But anyway. Lazio were brilliant and the non-tackling issue was relatively minor in comparison. They took the lead, I equalised, then I took the lead—it was 2-1 to me at half-time. I was pretty comfortably holding them at bay. The second half started with a hurricane of incessant Lazio attacks. I still held out, but inevitably buckled towards the end, just when the finishing line was coming into sight. Gutted. 2-2, and looking like extra time. Then I made a schoolboy error.

A Lazio striker broke through my defence out on the right wing and headed in toward goal. I should know better, but I advanced my keeper by pressing Triangle. For a couple of versions now, there’s been a fault when advancing your keeper at an angle towards an attacker. The keeper makes a beeline toward where the ball was at the start of your Triangle-pressing, ignoring the CPU player’s continued run. This leaves a massive gap that the CPU player can hardly fail to score into. That’s what happened here.

2-3 to Lazio in the 90th minute. There was hardly time to restart. I had a token run down their wing, lost the ball, and the final whistle went. Ouch. This one hurt.

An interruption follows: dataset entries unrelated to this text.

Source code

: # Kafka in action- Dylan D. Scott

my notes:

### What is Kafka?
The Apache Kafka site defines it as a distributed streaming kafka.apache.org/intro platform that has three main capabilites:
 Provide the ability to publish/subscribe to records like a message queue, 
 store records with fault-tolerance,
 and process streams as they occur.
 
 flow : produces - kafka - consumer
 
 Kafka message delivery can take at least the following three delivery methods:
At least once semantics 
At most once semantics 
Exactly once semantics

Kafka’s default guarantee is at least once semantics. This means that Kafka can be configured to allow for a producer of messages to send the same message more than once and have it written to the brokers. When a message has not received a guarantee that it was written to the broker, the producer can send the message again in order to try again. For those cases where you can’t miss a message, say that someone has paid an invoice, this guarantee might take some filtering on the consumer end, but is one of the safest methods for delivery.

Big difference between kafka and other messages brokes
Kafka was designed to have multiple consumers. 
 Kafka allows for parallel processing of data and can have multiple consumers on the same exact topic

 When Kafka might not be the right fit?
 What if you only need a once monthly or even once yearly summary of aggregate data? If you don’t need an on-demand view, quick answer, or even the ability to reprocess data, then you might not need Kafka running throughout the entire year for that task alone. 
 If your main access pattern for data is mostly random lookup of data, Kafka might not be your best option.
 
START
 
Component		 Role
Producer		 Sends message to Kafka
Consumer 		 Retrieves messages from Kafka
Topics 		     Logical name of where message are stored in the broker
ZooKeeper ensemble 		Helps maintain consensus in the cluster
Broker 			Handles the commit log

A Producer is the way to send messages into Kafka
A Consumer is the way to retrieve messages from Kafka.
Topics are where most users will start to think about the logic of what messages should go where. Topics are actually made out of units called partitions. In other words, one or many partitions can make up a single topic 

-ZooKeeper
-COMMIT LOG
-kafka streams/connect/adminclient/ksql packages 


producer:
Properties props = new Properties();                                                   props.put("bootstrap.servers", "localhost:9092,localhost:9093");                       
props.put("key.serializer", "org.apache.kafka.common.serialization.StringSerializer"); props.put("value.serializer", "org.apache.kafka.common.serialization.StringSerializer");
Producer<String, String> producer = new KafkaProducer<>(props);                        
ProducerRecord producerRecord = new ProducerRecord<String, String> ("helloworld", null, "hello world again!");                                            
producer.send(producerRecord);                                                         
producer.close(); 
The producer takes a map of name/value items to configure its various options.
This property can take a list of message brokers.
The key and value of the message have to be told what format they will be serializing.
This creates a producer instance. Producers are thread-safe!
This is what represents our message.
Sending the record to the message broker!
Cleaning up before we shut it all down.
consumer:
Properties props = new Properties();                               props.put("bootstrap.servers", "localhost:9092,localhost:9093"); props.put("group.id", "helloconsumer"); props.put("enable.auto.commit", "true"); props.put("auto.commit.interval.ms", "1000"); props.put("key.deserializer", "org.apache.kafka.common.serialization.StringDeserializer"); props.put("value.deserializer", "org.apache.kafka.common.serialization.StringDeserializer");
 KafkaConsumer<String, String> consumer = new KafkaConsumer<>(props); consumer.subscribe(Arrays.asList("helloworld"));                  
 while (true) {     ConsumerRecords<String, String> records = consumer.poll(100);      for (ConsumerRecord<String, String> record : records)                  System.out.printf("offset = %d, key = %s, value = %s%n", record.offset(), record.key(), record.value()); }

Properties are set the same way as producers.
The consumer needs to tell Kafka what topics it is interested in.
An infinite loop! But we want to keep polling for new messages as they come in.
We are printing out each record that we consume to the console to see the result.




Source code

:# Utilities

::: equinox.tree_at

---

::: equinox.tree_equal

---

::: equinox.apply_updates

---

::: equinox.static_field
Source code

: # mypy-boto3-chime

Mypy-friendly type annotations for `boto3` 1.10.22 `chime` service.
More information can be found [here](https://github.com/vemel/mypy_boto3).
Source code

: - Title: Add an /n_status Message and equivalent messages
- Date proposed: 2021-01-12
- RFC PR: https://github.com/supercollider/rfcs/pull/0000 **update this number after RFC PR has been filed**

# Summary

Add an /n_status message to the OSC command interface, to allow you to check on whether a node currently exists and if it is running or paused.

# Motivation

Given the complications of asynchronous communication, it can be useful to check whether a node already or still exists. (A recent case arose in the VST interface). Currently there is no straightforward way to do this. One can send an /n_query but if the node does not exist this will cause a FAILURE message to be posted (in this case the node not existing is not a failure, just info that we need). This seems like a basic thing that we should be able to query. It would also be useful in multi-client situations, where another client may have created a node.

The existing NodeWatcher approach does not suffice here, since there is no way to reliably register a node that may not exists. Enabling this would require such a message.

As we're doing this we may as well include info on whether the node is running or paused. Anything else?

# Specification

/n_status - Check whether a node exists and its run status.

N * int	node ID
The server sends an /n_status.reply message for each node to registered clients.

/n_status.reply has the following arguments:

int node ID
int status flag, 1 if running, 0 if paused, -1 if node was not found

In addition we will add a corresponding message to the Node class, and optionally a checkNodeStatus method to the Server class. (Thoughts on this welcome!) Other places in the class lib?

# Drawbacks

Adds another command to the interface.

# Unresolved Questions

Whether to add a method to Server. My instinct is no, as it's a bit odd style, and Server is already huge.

After the disappointment of losing the European Cup final I took my eye off the ball in league game 29, and lost 0-1 to Recreativo de Huelva. That meant I’d lost two games all season. Disappointing, but with the unbeaten record already gone, it wasn’t disastrous. I rallied for the final game of the season and trounced Deportivo la Coruna 6-0. My strikers ran riot. Andy Cole got a hat-trick, Giggs got two, and Kim Cyun Hi got the remainder.

My end-of-season record in the league is a pretty healthy one. I finished 1st with 74 points from thirty games. I won 23 games, drew 5 games, and lost 2 games (grrr). I scored 74 goals and conceded 24 goals, giving me a goal difference of +50. Now that’s pretty good—Valencia, the next-best team in the whole division, had a goal difference of around +18 at the end of the season. If I could just tighten up at the back a bit—in all competitions—I might well get into that ‘Treble every year’ zone where I want to be. We’ll see how it goes.

Next up is the pre-season 2019 negotiations period. With the seasons passing, it’s time to start making some plans for the future. I’ll be visiting the Youth list. And I’ll also be rearranging my First XI. It’s time to make some tough decisions.

Comments 7 Comments »

I only had time for one game today. One solitary game of PES2008. Time really is in short supply these days. At least it was an important game—possibly a title-winning game.

It’s game 27 of season 2018. I’m 9 points clear of the team in second place, Valencia. I came up against Recreativo de Huelva. I don’t remember mentioning them before. I don’t remember ever hearing about them before, out in the real world, despite them being the oldest football club in Spain. I think they must be the Spanish equivalent of Bolton Wanderers.

I beat them 6-0, easily. It felt great. At the final whistle my players started running around like maniacs and hugging each other. Naturally, I assumed that other results had gone my way and I’d won the league. However, I didn’t see any awards ceremony afterward, and the game went straight back to the ML menu.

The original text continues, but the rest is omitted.